Scalar functions transform a batch of input rows into a corresponding batch of output values. They are the most common DuckDB extension pattern — equivalent to SQL's built-in functions like length(), upper(), or sin().


Function signature

DuckDB calls your scalar function once per data chunk (not once per row).
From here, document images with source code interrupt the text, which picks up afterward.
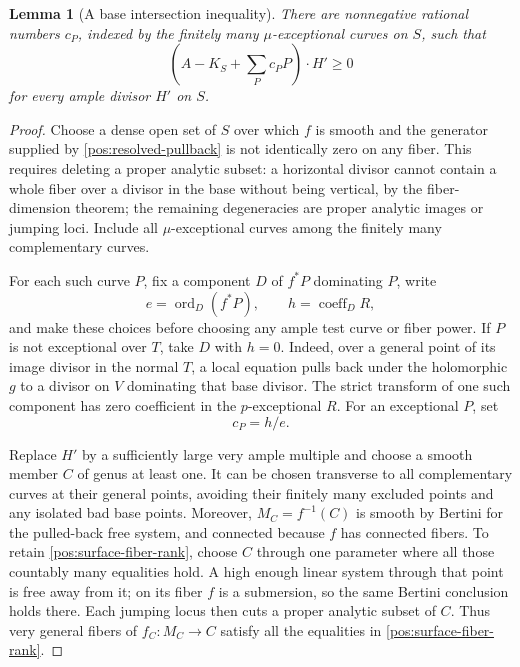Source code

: \documentclass[11pt,letterpaper]{article}
\newtheorem{lemma}[theorem]{Lemma}
\theoremstyle{definition}
\theoremstyle{remark}
\begin{document}
\begin{lemma}[A base intersection inequality]\label{pos:surface-inequality}
There are nonnegative rational numbers \(c_P\), indexed by the
finitely many \(\mu\)-exceptional curves on \(S\), such that
\begin{equation}\label{pos:surface-intersection}
 \left(A-K_S+\sum_Pc_PP\right)\cdot H'\geq0
\end{equation}
for every ample divisor \(H'\) on \(S\).
\end{lemma}

\begin{proof}
Choose a dense open set of \(S\) over which \(f\) is smooth and the
generator supplied by \eqref{pos:resolved-pullback} is not identically
zero on any fiber. This requires deleting a proper analytic subset:
a horizontal divisor cannot contain a whole fiber over a divisor in
the base without being vertical, by the fiber-dimension theorem; the
remaining degeneracies are proper analytic images or jumping loci.
Include all \(\mu\)-exceptional curves among the finitely many
complementary curves.

For each such curve \(P\), fix a component \(D\) of \(f^*P\)
dominating \(P\), write
\[
 e=\operatorname{ord}_D(f^*P),\qquad h=\operatorname{coeff}_D R,
\]
and make these choices before choosing any ample test curve or fiber
power. If \(P\) is not exceptional over \(T\), take \(D\) with
\(h=0\). Indeed, over a general point of its image divisor in the
normal \(T\), a local equation pulls back under the holomorphic
\(g\) to a divisor on \(V\) dominating that base divisor. The strict
transform of one such component has zero coefficient in the
\(p\)-exceptional \(R\). For an exceptional \(P\), set
\begin{equation}\label{pos:exceptional-pole-allowance}
 c_P=h/e.
\end{equation}

Replace \(H'\) by a sufficiently large very ample multiple and choose
a smooth member \(C\) of genus at least one. It can be chosen
transverse to all complementary curves at their general points,
avoiding their finitely many excluded points and any isolated bad
base points. Moreover, \(M_C=f^{-1}(C)\) is smooth by Bertini for
the pulled-back free system, and connected because \(f\) has connected
fibers. To retain \eqref{pos:surface-fiber-rank}, choose \(C\) through
one parameter where all those countably many equalities hold. A high
enough linear system through that point is free away from it; on its
fiber \(f\) is a submersion, so the same Bertini conclusion holds
there. Each jumping locus then cuts a proper analytic subset of
\(C\). Thus very general fibers of \(f_C:M_C\to C\) satisfy all
the equalities in \eqref{pos:surface-fiber-rank}.


\end{proof}
\end{document}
The signature is:

#![allow(unused)]
fn main() {
unsafe extern "C" fn my_fn(
    info: duckdb_function_info,     // function metadata (rarely needed)
    input: duckdb_data_chunk,       // input data — one or more columns
    output: duckdb_vector,          // output vector — one value per input row
)
}

Inside the function, you:

  1. Create a VectorReader for each input column
  2. Create a VectorWriter for the output
  3. Loop over rows, checking for NULLs and transforming values

Registration

#![allow(unused)]
fn main() {
use quack_rs::scalar::ScalarFunctionBuilder;
use quack_rs::types::TypeId;

unsafe fn register(con: duckdb_connection) -> Result<(), ExtensionError> {
    unsafe {
        ScalarFunctionBuilder::new("my_fn")
            .param(TypeId::BigInt)      // first parameter type
            .param(TypeId::BigInt)      // second parameter type (if any)
            .returns(TypeId::BigInt)    // return type
            .function(my_fn)            // callback
            .register(con)?;
    }
    Ok(())
}
}

The builder validates that returns and function are set before calling duckdb_register_scalar_function. If DuckDB reports failure, register returns Err.

Validated registration

For user-configurable function names (e.g., from a config file), use try_new:

#![allow(unused)]
fn main() {
ScalarFunctionBuilder::try_new(name)?   // validates name before building
    .param(TypeId::Varchar)
    .returns(TypeId::Varchar)
    .function(my_fn)
    .register(con)?;
}

try_new validates the name against DuckDB naming rules: [a-z_][a-z0-9_]*, max 256 characters. new panics on invalid names (suitable for compile-time-known names only).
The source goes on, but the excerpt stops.